#### [Activity]
Report every line below that holds the word "AJAX".

#### [Collected data]

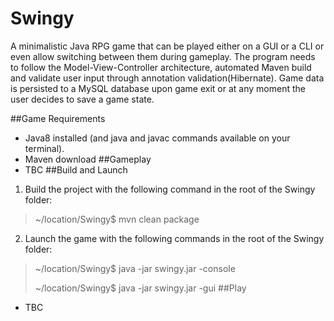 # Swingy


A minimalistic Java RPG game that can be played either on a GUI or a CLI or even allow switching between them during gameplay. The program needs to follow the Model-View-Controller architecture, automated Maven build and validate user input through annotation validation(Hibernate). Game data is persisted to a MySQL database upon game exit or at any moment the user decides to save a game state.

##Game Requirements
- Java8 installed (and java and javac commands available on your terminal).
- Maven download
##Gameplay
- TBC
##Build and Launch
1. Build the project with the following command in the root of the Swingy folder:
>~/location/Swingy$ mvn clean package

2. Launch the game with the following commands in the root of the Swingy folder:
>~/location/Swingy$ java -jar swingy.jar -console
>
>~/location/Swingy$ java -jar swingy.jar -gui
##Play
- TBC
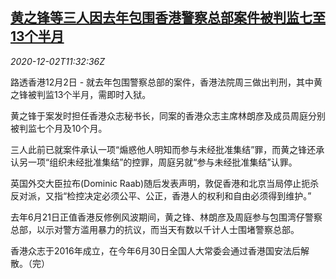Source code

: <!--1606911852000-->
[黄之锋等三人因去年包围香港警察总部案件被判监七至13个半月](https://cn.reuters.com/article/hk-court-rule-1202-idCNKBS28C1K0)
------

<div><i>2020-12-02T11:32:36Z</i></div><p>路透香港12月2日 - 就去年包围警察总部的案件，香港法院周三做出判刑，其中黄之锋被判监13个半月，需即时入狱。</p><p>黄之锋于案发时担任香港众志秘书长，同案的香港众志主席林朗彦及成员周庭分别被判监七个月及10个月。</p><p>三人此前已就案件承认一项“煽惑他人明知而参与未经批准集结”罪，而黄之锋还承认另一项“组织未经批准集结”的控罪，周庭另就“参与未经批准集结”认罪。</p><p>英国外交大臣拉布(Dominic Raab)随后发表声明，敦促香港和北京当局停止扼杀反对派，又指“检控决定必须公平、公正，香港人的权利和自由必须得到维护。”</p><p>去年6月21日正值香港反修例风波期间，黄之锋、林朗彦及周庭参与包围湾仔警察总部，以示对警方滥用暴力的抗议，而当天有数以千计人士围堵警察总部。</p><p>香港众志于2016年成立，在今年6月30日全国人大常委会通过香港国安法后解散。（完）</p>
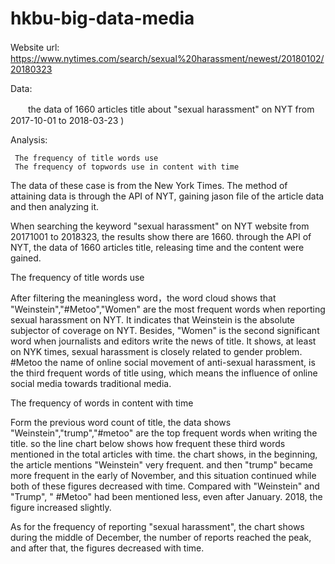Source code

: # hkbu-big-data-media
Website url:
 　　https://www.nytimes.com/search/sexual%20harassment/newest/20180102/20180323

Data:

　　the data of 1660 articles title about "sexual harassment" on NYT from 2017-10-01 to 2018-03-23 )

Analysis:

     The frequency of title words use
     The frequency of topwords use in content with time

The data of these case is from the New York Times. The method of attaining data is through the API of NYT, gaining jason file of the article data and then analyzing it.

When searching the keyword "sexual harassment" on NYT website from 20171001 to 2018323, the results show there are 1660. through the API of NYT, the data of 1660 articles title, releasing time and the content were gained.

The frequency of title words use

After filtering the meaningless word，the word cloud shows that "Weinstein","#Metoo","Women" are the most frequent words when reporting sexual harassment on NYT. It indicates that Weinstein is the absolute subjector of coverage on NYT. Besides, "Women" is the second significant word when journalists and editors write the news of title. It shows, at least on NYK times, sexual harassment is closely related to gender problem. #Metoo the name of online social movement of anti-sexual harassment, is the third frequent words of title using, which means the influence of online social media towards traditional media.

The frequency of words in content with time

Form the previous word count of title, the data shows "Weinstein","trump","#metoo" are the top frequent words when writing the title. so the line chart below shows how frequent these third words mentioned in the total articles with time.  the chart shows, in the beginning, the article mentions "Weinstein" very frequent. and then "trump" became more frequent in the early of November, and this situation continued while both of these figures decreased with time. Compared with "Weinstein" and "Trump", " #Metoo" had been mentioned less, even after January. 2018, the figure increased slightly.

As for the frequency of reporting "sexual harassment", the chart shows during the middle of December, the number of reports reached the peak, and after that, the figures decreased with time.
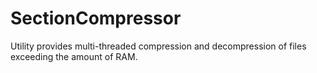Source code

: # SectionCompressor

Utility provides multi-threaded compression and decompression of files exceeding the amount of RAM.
...
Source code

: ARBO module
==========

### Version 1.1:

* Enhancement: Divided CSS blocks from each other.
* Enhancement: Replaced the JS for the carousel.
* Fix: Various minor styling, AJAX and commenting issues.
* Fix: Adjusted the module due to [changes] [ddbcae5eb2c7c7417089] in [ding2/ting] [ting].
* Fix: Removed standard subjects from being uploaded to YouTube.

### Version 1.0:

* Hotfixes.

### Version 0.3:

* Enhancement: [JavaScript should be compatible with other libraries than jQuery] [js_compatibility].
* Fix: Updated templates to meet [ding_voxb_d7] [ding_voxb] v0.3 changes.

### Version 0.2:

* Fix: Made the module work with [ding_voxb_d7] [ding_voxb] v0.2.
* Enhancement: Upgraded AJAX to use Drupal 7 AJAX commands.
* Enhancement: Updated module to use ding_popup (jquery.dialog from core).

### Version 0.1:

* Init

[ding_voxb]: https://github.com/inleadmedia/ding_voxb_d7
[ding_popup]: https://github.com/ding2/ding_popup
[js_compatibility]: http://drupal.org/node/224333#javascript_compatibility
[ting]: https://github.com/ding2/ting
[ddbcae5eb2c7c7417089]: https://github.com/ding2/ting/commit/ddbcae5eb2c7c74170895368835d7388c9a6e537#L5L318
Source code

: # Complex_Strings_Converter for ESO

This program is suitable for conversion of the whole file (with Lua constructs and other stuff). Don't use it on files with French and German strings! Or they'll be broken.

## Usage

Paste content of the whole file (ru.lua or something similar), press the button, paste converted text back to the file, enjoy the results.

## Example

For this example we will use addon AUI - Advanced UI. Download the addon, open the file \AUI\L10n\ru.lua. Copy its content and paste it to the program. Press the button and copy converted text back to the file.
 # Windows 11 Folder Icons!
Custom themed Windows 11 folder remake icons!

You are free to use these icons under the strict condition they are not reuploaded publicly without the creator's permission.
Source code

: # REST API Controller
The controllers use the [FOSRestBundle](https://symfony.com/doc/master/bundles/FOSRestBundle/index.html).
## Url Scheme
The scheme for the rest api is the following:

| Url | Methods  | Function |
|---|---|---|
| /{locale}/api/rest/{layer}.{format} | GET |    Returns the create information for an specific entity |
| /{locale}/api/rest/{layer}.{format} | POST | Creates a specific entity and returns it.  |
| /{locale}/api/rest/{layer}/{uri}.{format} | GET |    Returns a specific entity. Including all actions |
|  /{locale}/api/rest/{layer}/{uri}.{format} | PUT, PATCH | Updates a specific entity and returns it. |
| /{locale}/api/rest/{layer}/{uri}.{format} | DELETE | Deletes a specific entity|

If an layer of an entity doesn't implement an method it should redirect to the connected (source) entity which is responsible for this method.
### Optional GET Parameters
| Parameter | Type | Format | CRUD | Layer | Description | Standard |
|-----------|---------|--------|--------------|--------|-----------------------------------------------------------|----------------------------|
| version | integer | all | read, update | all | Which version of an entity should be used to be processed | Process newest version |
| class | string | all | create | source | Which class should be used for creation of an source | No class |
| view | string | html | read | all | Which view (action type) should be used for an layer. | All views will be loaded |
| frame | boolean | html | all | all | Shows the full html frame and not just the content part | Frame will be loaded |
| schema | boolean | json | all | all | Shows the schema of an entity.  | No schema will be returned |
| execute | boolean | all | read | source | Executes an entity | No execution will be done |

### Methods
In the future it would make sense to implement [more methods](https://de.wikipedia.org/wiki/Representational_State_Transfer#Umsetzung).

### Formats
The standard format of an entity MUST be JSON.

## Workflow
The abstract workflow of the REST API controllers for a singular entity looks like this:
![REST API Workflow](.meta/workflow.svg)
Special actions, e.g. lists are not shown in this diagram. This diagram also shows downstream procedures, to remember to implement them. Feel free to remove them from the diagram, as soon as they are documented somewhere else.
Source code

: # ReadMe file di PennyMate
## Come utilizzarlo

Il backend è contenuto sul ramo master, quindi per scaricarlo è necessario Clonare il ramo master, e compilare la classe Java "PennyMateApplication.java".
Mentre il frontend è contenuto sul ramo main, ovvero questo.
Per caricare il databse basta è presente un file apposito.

#### [Completed task]
* Fix: Various minor styling, AJAX and commenting issues.
* Enhancement: Upgraded AJAX to use Drupal 7 AJAX commands.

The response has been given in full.